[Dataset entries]
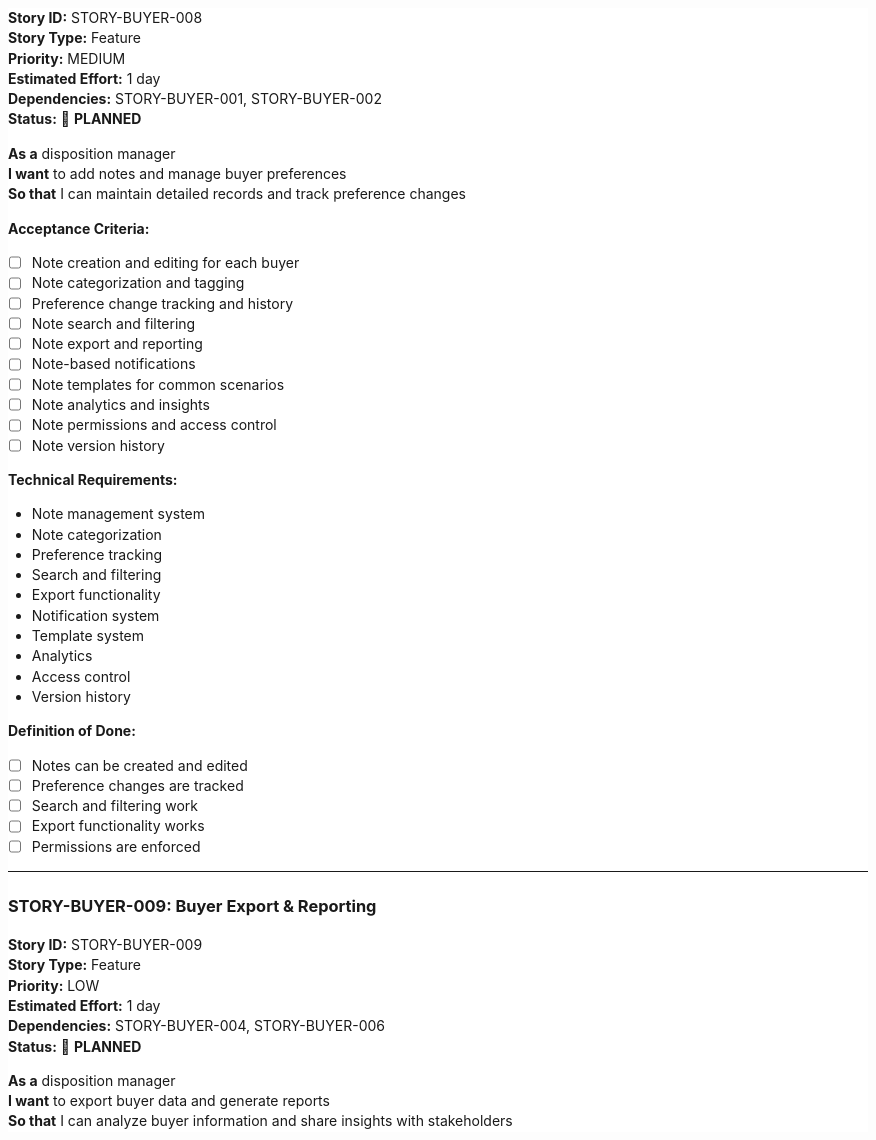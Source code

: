 **Story ID:** STORY-BUYER-008  
**Story Type:** Feature  
**Priority:** MEDIUM  
**Estimated Effort:** 1 day  
**Dependencies:** STORY-BUYER-001, STORY-BUYER-002  
**Status:** 🔄 **PLANNED**

**As a** disposition manager  
**I want** to add notes and manage buyer preferences  
**So that** I can maintain detailed records and track preference changes

**Acceptance Criteria:**
- [ ] Note creation and editing for each buyer
- [ ] Note categorization and tagging
- [ ] Preference change tracking and history
- [ ] Note search and filtering
- [ ] Note export and reporting
- [ ] Note-based notifications
- [ ] Note templates for common scenarios
- [ ] Note analytics and insights
- [ ] Note permissions and access control
- [ ] Note version history

**Technical Requirements:**
- Note management system
- Note categorization
- Preference tracking
- Search and filtering
- Export functionality
- Notification system
- Template system
- Analytics
- Access control
- Version history

**Definition of Done:**
- [ ] Notes can be created and edited
- [ ] Preference changes are tracked
- [ ] Search and filtering work
- [ ] Export functionality works
- [ ] Permissions are enforced

---

### **STORY-BUYER-009: Buyer Export & Reporting**

**Story ID:** STORY-BUYER-009  
**Story Type:** Feature  
**Priority:** LOW  
**Estimated Effort:** 1 day  
**Dependencies:** STORY-BUYER-004, STORY-BUYER-006  
**Status:** 🔄 **PLANNED**

**As a** disposition manager  
**I want** to export buyer data and generate reports  
**So that** I can analyze buyer information and share insights with stakeholders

**Problem description:** Would you retype all the lines shown above, exactly as written and without any picture?

**Output of the task:**
Source code

: **Story ID:** STORY-BUYER-008  
**Story Type:** Feature  
**Priority:** MEDIUM  
**Estimated Effort:** 1 day  
**Dependencies:** STORY-BUYER-001, STORY-BUYER-002  
**Status:** 🔄 **PLANNED**

**As a** disposition manager  
**I want** to add notes and manage buyer preferences  
**So that** I can maintain detailed records and track preference changes

**Acceptance Criteria:**
- [ ] Note creation and editing for each buyer
- [ ] Note categorization and tagging
- [ ] Preference change tracking and history
- [ ] Note search and filtering
- [ ] Note export and reporting
- [ ] Note-based notifications
- [ ] Note templates for common scenarios
- [ ] Note analytics and insights
- [ ] Note permissions and access control
- [ ] Note version history

**Technical Requirements:**
- Note management system
- Note categorization
- Preference tracking
- Search and filtering
- Export functionality
- Notification system
- Template system
- Analytics
- Access control
- Version history

**Definition of Done:**
- [ ] Notes can be created and edited
- [ ] Preference changes are tracked
- [ ] Search and filtering work
- [ ] Export functionality works
- [ ] Permissions are enforced

---

### **STORY-BUYER-009: Buyer Export & Reporting**

**Story ID:** STORY-BUYER-009  
**Story Type:** Feature  
**Priority:** LOW  
**Estimated Effort:** 1 day  
**Dependencies:** STORY-BUYER-004, STORY-BUYER-006  
**Status:** 🔄 **PLANNED**

**As a** disposition manager  
**I want** to export buyer data and generate reports  
**So that** I can analyze buyer information and share insights with stakeholders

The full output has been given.